Особый случай представляет здесь Египет, где «июльская революция» 2013 года вернула ситуацию к истокам, позволив преодолеть поляризацию общества (или по меньшей мере минимизировать ее политический эффект). Декларируемые экономические успехи режима А. ас-Сиси, необходимость противостояния вполне реальным угрозам безопасности и стремление к повышению легитимности и инклюзивности режима посредством электоральных процедур позволили ему консолидировать общество, став единственным реальным носителем суверенитета 13.
Впрочем, очевидная экономическая зависимость нового египетского режима от Эр-Рияда позволяет вновь говорить о наличии элемента внешнего суверенитета.
Вообще, усиление роли региональных акторов в мировой политике привело к тому, что такие страны, как Турция, Иран и Саудовская Аравия (а также в меньшей степени Катар и ОАЭ), попытались стать бенефециариями описанного процесса распыления суверенитетов, как посредством косвенного участия во внутриполитических процессах (через поддержку лояльных им сил – салафитских в случае с Саудовской Аравией, шиитских – в случае с Ираном, «Братьев-мусульман» в случае с Катаром и т. д.), так и посредством прямого вооруженного присутствия (Бахрейн, Йемен, Сирия).
Между тем кризис институтов и распыление суверенитета имели еще один неожиданный итог.

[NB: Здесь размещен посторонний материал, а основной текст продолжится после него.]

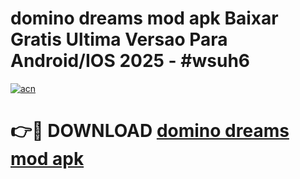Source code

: # domino dreams mod apk Baixar Gratis Ultima Versao Para Android/IOS 2025 - #wsuh6

[![acn](https://github.com/user-attachments/assets/0f9c940e-d8b0-45ae-aac7-cd30a18b3e1c)](https://app.mediaupload.pro?title=domino_dreams_mod_apk&ref=02M)

# 👉🔴 DOWNLOAD [domino dreams mod apk](https://app.mediaupload.pro?title=domino_dreams_mod_apk&ref=02M)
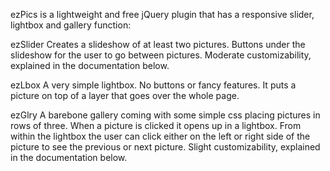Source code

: ezPics is a lightweight and free jQuery plugin that has a responsive slider, lightbox and gallery function:

ezSlider
Creates a slideshow of at least two pictures. Buttons under the slideshow for the user to go between pictures. Moderate customizability, explained in the documentation below.

ezLbox
A very simple lightbox. No buttons or fancy features. It puts a picture on top of a layer that goes over the whole page.

ezGlry
A barebone gallery coming with some simple css placing pictures in rows of three. When a picture is clicked it opens up in a lightbox. From within the lightbox the user can click either on the left or right side of the picture to see the previous or next picture. Slight customizability, explained in the documentation below.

Под сомнение оказалась поставлена территориальная целостность государств региона и их территориально-административное устройство, причем это касается не только таких стран, как Ливия, Сирия, Ирак или Йемен, о невозможности сохранить единство которых часто говорится прямо, но и таких вполне на первый взгляд благополучных государств, как Египет, Тунис, Саудовская Аравия и др.
В случаях Йемена, Сирии и Ливии регулярно озвучивающаяся идея федерализации скрывает под собой попытки местных властей и западных экспертов придумать модель сохранения государственности в ситуации ослабления или распада институтов (или – в случае Ливии – уничтожения системы личной власти, маскировавшей отсутствие институтов). Иракский опыт показал, что подобная стратегия имеет вполне определенные пределы – единство рыхлой федерации зависит от нахождения консенсуса между региональными элитами относительно разделения доступа к ресурсам страны, и, разумеется, от интересов третьих стран 14. В случае нарушения межрегионального баланса или изменения международной обстановки система оказывается чрезвычайно уязвимой. Однако в других случаях (Марокко, Алжир, Тунис, Ливан, Египет и др.) речь обыкновенно идет не о федерализации как таковой, но о децентрализации ( ал-лямарказийя ) или других формах имплементации элементов федерализма в систему управления странами. При том, что формально децентрализация во всех этих странах является официальной государственной политикой, направленной на стимулирование развития локальных сообществ, в реальности она всегда выполняет разную роль.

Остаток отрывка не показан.